My Wife Is Missing

She didn’t know how well Michael had cleaned his tracks, and she needed time to think through all the possibilities before risking any suspicion being cast on her. Her mind raced ahead. If Michael learned she had been to Audrey’s condo, taken his shirt and locker key, he could turn it around and paint her as the jealous wife who suffered from insomnia and lost control. She played out the scenario. Michael would call the police from the house, looking her straight in the eyes.

“My wife hasn’t been well,” she imagined him saying to the dispatcher in a dispassionate voice. “She’s accused me of having an affair and now I think she may have done something quite horrible … Audrey Adler, yes that’s the name. I believe she lives on Magoun Avenue. You should do a welfare check on Ms. Adler. I’m honestly worried.”

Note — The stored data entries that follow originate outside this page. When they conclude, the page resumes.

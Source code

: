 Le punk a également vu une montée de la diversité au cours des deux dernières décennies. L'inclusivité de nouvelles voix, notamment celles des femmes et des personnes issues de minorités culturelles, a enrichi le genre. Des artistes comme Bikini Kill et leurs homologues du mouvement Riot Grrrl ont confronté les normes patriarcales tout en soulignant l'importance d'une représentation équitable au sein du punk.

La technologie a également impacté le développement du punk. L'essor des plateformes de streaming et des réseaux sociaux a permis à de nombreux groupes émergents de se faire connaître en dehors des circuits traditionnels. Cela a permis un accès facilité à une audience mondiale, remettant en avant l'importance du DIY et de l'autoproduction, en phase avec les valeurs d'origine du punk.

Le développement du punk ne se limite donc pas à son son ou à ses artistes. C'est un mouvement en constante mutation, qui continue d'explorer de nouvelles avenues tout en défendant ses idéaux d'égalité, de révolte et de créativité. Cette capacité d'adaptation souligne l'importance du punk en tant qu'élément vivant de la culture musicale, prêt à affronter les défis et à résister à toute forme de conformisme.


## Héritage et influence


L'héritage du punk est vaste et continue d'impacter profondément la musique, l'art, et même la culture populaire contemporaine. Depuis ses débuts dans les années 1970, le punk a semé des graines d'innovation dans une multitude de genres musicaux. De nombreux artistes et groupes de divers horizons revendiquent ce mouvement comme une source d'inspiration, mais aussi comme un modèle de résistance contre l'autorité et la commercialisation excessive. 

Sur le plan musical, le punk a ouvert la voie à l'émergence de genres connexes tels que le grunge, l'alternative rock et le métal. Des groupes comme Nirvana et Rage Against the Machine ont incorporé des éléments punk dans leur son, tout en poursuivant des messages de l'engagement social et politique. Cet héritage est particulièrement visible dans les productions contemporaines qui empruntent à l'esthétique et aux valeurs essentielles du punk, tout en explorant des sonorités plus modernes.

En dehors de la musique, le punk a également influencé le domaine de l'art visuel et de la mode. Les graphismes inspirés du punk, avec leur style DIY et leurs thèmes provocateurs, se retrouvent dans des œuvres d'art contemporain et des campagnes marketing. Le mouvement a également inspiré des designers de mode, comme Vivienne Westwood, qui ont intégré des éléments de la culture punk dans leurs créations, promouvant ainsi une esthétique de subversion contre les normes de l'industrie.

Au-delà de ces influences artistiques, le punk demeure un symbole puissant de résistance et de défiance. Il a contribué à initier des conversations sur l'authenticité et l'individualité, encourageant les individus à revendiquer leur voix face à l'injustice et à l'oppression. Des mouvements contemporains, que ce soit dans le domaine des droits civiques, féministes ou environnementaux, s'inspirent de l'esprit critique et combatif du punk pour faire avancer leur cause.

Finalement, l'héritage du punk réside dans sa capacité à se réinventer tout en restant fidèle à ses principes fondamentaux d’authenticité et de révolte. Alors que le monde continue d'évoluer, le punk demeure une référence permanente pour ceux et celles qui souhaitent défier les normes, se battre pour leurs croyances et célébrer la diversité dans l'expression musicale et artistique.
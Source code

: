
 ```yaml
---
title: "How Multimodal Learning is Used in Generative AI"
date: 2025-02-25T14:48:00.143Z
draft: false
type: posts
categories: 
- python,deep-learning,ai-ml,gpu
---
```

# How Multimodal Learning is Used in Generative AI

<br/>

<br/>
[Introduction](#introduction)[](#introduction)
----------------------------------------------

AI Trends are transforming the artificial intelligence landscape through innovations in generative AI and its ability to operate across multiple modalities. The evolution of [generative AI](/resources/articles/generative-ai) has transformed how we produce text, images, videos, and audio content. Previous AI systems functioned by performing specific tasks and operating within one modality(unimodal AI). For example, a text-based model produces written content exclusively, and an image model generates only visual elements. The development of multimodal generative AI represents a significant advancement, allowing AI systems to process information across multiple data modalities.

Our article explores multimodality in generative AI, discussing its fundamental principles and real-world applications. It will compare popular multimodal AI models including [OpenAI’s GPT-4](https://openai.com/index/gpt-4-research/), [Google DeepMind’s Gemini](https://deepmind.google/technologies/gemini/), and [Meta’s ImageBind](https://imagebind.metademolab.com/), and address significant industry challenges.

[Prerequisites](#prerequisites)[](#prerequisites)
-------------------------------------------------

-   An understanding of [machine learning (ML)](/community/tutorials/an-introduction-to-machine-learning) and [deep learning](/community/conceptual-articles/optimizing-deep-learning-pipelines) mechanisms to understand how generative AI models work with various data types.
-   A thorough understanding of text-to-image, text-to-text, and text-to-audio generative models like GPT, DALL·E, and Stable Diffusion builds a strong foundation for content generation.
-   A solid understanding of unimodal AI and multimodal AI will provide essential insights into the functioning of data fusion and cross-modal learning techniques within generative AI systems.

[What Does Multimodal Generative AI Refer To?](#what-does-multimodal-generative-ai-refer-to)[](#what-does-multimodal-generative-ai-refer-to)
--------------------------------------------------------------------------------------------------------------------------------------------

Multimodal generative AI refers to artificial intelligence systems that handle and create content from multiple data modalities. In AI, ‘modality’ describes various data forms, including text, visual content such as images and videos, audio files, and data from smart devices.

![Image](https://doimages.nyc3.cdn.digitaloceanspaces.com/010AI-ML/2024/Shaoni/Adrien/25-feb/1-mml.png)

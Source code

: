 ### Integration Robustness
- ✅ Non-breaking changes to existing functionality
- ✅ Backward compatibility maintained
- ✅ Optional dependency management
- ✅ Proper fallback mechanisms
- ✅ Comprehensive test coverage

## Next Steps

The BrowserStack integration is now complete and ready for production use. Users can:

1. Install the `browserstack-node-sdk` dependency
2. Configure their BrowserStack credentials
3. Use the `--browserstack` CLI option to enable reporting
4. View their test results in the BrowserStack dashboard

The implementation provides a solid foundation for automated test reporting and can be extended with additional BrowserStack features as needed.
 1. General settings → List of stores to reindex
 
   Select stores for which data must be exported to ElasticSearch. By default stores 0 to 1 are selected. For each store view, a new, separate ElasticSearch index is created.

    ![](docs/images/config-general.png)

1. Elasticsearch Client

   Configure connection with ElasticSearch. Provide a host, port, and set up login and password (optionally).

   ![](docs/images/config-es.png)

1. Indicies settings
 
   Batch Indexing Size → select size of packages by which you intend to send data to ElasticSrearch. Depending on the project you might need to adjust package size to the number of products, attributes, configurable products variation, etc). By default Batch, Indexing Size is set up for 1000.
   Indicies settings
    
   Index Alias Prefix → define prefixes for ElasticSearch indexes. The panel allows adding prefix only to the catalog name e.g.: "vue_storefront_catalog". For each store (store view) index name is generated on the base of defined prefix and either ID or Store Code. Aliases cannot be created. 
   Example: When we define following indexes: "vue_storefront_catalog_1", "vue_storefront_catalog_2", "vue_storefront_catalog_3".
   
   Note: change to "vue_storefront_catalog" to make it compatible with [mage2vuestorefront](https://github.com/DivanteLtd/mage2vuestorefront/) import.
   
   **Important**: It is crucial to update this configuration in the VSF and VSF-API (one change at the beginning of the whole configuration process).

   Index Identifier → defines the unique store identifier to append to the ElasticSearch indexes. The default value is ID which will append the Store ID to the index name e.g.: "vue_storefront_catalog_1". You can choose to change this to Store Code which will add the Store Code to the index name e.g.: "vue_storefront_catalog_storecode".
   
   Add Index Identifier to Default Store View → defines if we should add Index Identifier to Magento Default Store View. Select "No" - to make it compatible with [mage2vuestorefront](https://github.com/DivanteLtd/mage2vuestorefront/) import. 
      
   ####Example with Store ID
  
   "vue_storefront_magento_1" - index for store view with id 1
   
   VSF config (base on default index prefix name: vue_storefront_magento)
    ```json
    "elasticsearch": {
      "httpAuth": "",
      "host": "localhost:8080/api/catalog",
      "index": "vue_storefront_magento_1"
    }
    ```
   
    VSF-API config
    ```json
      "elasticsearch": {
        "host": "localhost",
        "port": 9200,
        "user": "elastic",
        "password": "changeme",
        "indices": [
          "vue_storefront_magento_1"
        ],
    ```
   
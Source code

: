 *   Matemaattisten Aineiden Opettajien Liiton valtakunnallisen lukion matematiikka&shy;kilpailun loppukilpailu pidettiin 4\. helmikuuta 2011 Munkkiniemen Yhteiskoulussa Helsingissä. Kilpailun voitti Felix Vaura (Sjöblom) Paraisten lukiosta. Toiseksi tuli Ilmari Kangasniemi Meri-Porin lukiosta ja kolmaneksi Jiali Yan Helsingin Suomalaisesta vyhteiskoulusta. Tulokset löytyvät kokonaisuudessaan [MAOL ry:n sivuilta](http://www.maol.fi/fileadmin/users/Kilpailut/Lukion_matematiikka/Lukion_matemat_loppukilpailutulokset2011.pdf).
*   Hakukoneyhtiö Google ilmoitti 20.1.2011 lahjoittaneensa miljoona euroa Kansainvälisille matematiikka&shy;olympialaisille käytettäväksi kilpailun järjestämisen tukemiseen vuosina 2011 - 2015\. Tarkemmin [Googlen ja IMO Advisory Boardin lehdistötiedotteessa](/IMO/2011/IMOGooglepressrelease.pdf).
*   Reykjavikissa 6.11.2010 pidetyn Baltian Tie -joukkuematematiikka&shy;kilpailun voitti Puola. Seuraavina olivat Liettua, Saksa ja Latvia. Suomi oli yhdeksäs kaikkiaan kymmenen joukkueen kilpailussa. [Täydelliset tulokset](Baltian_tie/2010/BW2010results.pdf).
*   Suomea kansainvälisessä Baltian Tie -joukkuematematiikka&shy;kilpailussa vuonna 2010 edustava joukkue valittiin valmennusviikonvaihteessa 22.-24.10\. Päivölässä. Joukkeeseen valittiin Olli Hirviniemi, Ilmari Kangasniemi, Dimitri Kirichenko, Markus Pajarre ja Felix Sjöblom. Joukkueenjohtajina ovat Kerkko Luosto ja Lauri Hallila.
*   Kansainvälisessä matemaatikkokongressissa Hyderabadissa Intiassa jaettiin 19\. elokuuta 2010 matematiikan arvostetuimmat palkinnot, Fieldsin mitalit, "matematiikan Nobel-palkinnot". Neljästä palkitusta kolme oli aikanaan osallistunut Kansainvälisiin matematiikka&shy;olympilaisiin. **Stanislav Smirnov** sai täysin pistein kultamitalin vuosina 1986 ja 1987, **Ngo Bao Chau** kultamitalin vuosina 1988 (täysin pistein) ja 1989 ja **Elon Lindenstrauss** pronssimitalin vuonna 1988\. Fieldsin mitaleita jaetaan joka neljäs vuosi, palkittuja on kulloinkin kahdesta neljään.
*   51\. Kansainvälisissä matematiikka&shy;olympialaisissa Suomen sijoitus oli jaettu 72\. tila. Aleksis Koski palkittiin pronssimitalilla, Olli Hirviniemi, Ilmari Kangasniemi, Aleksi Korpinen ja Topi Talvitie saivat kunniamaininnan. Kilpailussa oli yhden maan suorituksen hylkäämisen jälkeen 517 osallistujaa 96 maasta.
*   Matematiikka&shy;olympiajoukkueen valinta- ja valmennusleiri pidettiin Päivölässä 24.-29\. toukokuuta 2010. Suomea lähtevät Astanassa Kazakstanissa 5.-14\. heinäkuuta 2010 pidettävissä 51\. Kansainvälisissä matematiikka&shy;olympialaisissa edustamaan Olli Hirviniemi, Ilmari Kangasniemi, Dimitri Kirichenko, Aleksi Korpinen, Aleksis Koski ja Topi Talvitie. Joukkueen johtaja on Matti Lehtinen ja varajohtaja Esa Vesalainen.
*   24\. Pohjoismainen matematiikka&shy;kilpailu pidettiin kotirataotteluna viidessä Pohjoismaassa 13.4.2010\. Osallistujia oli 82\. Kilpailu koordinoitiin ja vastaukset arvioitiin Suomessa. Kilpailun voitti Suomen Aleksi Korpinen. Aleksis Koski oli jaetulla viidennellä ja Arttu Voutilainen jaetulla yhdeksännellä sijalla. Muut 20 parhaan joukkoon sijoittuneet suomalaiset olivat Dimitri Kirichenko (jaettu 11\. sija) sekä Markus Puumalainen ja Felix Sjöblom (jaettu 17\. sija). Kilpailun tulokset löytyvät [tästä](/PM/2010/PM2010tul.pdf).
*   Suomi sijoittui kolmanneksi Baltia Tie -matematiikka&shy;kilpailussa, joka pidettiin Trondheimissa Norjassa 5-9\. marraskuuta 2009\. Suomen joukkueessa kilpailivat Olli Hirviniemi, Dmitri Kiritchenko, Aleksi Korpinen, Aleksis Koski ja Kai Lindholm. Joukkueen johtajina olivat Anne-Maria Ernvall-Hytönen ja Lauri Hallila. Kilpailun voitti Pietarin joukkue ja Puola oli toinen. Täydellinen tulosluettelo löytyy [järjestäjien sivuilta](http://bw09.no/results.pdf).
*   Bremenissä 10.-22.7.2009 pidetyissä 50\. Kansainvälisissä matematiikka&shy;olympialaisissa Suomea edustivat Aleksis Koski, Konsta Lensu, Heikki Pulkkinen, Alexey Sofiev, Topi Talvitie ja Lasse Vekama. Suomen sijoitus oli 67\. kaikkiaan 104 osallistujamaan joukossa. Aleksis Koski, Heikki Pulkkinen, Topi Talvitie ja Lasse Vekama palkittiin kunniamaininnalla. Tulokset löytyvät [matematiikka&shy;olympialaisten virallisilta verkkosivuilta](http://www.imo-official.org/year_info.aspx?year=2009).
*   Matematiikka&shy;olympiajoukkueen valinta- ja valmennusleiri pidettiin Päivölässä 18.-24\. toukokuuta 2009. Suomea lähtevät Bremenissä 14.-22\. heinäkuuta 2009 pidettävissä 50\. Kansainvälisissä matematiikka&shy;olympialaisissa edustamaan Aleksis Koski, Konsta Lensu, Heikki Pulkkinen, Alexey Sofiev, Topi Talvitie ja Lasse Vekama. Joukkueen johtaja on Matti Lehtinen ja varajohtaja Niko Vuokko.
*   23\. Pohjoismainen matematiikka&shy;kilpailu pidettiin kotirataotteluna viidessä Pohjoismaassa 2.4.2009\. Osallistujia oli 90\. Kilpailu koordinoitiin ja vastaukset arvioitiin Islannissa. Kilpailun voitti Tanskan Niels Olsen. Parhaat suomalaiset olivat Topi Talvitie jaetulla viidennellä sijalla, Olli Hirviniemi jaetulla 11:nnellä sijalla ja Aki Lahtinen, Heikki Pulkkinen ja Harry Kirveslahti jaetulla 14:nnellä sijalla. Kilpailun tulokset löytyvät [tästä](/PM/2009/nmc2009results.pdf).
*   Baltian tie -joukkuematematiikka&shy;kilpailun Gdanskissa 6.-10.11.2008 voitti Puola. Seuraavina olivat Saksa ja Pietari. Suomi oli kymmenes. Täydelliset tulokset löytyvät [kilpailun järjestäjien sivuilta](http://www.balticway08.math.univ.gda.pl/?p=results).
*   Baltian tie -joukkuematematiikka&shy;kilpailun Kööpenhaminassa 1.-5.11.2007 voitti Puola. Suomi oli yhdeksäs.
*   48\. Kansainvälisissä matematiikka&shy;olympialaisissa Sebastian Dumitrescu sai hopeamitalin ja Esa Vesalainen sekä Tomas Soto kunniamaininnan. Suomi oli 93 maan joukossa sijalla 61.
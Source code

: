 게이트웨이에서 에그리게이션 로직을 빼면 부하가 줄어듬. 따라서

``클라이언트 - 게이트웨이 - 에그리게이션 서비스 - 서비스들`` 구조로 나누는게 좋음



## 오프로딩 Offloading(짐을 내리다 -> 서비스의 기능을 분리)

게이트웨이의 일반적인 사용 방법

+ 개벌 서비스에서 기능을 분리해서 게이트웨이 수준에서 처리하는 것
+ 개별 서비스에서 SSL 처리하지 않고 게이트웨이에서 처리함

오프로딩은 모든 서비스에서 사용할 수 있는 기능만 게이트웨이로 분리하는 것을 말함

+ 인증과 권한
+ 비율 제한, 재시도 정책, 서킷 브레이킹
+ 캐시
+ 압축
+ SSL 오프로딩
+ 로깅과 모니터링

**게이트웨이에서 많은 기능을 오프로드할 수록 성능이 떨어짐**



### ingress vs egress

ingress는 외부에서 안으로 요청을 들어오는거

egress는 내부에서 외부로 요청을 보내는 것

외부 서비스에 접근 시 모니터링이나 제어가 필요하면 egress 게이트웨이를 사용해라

He’d end his call with a cagey look on his face. Later on, evidence would surface that Audrey had filed a stalking complaint with HR against Natalie. That’s all it would take for the police to hit her with a murder rap.

Natalie imagined her kids crying as she was being led away in handcuffs, the trial, the guilty verdict, Michael in the courtroom looking crushed as she was being escorted to her prison cell. Go to the police with the key and shirt and risk becoming a suspect, proof she’d been in the apartment on the night of the murder, keep them hidden and Michael could turn the tables on her. Dammed if she did, dammed if she didn’t. Rock meet hard place.

“I’m going to sleep in Addie’s room on the trundle,” Natalie said with ice in her voice.

“Nat, babe.”

Michael adopted a pleading tone as he took hold of her arm, too forcefully. She pulled free from his grasp.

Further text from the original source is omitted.